7 - Cobaia

Fico arrepiado quando escuto seu nome, penso em você mas não é a mesma coisa. Não vou estar satisfeito até estar sob sua pele.
Shiver - Maroon 5

Pouco mais de uma semana havia se passado, o carro de Diana já havia sido consertado – e Gael tinha razão, o problema era a bateria – e sua vida voltava ao normal. Os coques milimetricamente penteados voltaram a lhe causar dor de cabeça dia após dia, assim como o excesso de maquiagem entupia seus poros e causava algumas espinhas.

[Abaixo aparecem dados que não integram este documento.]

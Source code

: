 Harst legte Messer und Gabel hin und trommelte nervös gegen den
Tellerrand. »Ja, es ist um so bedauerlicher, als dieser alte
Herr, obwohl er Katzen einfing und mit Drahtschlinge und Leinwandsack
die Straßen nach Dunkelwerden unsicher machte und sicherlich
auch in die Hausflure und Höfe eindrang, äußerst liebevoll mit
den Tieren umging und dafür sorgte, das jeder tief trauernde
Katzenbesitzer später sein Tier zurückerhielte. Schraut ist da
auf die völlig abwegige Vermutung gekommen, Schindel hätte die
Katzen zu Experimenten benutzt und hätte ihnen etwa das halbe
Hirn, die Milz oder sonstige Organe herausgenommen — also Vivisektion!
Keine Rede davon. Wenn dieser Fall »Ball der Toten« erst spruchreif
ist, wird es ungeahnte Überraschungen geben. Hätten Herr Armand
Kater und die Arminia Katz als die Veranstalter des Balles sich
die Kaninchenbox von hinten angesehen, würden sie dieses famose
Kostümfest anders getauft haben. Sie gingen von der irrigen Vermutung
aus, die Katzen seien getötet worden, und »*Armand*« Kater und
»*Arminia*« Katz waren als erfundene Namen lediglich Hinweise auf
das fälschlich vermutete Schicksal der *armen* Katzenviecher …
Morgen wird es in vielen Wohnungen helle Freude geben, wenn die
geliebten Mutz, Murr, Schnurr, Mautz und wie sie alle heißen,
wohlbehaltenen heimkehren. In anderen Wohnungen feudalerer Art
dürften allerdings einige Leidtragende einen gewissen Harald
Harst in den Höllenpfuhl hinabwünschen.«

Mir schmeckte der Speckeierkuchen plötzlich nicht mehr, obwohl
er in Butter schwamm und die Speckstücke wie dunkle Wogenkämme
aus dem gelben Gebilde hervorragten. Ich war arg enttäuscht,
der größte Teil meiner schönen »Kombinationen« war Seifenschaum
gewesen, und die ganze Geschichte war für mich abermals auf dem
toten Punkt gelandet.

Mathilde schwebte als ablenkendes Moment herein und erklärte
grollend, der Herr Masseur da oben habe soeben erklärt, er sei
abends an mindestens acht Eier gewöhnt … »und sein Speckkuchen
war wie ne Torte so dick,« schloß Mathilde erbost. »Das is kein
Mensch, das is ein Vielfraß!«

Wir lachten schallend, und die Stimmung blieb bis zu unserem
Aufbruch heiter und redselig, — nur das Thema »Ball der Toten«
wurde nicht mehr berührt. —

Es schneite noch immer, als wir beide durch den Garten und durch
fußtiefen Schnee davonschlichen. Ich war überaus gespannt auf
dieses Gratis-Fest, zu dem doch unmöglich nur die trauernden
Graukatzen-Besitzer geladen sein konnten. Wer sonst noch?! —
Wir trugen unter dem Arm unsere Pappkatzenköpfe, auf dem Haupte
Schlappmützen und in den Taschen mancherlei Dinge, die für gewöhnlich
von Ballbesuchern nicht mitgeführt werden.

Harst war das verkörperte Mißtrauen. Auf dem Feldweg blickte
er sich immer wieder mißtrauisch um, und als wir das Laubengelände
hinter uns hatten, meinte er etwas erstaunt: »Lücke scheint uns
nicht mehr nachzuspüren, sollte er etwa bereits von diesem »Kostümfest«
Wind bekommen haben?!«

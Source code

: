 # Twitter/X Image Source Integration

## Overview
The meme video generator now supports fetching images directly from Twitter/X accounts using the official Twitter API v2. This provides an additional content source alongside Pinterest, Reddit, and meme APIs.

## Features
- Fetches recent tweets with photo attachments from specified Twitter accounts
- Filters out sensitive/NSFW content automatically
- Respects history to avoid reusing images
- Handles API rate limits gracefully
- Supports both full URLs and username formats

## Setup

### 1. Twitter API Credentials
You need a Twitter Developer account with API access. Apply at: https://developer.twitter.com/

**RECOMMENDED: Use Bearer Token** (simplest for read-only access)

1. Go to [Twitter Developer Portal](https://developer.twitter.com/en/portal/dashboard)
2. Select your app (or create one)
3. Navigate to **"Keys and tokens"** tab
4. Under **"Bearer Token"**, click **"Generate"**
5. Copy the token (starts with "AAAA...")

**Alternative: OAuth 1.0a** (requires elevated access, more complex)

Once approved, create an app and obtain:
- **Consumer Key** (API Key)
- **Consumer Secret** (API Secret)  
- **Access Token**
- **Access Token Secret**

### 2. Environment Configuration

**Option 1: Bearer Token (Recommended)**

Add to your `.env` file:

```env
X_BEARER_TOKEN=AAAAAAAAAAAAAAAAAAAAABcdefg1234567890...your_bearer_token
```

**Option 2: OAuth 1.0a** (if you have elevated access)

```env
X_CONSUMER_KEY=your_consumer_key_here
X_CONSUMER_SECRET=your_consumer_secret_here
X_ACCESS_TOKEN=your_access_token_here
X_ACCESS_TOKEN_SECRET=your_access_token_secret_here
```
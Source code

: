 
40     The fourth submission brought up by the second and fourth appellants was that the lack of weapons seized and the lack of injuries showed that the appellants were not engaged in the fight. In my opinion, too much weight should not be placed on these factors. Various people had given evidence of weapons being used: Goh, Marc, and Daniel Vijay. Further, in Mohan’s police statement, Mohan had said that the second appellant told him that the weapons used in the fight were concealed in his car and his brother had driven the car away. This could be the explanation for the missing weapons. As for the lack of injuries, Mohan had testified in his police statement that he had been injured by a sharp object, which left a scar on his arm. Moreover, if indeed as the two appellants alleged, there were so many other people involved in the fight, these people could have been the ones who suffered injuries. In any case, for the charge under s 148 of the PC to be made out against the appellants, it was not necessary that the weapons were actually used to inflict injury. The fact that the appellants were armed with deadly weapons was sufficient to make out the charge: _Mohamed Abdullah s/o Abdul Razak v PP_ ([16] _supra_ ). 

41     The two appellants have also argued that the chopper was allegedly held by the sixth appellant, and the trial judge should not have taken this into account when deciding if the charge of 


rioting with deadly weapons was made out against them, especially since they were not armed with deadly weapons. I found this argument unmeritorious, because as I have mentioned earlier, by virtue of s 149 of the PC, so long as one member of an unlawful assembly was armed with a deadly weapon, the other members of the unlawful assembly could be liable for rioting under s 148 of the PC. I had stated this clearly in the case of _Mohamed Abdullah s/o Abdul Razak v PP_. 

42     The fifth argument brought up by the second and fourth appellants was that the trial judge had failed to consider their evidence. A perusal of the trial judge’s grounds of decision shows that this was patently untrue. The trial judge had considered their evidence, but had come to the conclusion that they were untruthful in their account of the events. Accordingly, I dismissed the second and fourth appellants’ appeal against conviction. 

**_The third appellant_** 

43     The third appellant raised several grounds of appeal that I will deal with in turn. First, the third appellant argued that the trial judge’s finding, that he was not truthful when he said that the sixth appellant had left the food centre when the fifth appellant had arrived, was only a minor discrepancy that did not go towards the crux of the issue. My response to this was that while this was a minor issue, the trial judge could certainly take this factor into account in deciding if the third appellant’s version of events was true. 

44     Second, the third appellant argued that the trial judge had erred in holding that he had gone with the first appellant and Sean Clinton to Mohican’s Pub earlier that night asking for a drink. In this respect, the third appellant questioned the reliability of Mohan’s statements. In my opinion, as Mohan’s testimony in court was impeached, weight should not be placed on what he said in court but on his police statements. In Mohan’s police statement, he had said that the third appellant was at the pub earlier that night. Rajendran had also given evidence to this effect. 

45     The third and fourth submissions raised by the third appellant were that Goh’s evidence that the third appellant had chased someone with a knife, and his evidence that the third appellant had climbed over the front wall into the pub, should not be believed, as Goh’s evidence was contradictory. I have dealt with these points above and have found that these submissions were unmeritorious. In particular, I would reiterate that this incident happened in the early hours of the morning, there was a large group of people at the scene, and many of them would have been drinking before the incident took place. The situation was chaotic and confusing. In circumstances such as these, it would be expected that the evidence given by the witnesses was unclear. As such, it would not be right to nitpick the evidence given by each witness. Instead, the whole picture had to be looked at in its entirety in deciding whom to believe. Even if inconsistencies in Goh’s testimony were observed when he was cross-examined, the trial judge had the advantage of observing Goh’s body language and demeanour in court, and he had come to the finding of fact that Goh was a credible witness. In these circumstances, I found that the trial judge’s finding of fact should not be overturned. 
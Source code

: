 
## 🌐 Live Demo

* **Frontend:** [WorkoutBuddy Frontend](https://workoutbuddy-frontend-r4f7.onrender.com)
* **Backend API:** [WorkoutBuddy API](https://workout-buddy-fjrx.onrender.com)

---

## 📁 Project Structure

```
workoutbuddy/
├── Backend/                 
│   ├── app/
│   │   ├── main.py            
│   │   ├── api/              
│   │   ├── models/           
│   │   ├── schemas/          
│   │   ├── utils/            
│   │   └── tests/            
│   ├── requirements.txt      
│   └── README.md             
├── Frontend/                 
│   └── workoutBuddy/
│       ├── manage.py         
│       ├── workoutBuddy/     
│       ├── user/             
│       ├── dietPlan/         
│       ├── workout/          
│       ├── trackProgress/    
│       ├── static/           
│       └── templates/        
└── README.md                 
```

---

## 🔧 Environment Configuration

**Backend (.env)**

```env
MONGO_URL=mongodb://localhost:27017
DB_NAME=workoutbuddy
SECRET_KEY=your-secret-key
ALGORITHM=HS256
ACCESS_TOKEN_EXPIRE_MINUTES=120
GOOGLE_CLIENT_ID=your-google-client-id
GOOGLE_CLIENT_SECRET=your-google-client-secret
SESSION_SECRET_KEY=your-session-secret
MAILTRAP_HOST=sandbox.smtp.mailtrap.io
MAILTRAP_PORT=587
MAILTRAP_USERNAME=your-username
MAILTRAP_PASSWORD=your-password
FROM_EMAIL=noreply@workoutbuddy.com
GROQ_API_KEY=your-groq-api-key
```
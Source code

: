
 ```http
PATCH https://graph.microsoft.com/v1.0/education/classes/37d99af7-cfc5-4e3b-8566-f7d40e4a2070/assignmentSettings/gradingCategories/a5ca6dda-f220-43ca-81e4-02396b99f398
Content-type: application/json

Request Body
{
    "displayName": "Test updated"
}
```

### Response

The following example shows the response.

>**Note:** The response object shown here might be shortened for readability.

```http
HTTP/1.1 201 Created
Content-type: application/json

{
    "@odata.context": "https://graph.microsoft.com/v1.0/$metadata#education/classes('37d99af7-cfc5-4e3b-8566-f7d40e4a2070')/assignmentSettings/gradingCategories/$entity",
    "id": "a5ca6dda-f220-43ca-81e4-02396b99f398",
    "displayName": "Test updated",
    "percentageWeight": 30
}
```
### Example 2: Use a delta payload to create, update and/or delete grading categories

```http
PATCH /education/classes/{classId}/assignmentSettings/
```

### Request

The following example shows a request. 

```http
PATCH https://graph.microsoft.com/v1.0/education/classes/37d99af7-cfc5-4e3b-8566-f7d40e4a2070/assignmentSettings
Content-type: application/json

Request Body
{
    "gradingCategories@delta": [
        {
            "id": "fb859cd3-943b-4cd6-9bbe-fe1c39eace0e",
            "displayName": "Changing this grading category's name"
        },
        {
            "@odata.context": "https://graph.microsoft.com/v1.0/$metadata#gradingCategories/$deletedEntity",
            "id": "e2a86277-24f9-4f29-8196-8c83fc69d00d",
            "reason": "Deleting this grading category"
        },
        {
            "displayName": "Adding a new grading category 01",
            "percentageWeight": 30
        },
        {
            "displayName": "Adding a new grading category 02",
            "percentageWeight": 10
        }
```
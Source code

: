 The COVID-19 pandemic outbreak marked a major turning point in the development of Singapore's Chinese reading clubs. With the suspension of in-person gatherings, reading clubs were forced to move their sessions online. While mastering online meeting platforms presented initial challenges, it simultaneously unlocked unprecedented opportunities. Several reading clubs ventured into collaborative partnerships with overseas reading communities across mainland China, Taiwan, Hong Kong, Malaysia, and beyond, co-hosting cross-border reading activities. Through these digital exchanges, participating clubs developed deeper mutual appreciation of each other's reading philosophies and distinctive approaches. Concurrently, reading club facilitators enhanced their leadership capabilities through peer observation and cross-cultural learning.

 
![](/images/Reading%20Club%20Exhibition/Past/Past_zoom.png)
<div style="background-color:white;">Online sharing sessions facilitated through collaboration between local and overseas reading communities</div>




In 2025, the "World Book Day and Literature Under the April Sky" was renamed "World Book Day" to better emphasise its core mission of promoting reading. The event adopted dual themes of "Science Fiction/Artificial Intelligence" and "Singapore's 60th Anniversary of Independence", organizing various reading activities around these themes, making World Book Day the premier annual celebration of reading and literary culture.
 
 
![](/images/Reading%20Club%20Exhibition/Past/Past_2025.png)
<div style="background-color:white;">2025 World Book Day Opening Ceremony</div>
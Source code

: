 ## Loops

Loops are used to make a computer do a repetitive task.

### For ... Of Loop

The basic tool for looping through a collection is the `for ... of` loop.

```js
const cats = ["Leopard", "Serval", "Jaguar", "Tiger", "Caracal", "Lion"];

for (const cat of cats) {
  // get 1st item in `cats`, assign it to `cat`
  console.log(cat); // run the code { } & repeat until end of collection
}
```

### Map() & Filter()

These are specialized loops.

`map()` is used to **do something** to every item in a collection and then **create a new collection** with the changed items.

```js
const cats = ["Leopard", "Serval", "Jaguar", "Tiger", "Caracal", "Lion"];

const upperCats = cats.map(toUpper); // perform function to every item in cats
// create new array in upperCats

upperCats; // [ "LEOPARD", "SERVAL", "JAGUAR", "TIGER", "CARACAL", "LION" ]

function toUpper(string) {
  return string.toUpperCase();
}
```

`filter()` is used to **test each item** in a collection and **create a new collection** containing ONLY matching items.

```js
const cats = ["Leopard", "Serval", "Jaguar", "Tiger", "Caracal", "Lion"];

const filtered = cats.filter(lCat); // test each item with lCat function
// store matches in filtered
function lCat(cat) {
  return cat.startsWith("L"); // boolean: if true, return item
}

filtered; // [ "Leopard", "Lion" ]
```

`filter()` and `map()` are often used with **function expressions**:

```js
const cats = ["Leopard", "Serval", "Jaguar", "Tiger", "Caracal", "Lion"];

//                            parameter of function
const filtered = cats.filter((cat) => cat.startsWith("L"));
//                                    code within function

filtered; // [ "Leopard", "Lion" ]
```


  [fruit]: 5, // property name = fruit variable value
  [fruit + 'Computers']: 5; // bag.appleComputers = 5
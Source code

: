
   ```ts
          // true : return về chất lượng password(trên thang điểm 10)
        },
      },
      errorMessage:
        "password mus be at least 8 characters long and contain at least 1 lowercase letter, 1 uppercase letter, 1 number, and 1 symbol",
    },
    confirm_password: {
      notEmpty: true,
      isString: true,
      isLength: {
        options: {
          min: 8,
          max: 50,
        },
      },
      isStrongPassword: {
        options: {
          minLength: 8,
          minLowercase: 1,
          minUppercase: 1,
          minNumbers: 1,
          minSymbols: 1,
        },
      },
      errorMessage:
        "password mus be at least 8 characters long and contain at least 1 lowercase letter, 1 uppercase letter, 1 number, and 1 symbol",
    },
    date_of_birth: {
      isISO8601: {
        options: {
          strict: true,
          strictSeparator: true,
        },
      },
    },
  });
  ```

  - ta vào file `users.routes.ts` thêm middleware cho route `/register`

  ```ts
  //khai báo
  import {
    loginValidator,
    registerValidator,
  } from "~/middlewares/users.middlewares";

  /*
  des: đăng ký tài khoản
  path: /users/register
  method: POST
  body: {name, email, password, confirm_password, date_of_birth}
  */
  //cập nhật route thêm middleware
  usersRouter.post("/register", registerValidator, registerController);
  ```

A rotina que conhecia há anos e que deu uma trégua no momento em que atropelou Gael voltou a se fazer presente pois depois que ele a deixou em casa naquela sexta-feira os dois não voltaram mais a se falar ou a se encontrar, então mais uma vez Diana atendia o noivo em sua porta em um daqueles dias em que gostaria de ficar sozinha após um longo expediente no escritório.


– Boa noite, princesa.


Maurício a beijou e a entregou um buquê de flores. Diana ignorou o "princesa" e tentou soar contente ao respondê-lo, mas estava cansada demais para isso. Aceitou o arranjo de cravos coloridos e procurou algum jarro para colocá-los enquanto seu noivo tirava o paletó e seguia até o sofá, já descalçando os sapatos sociais e ligando a televisão.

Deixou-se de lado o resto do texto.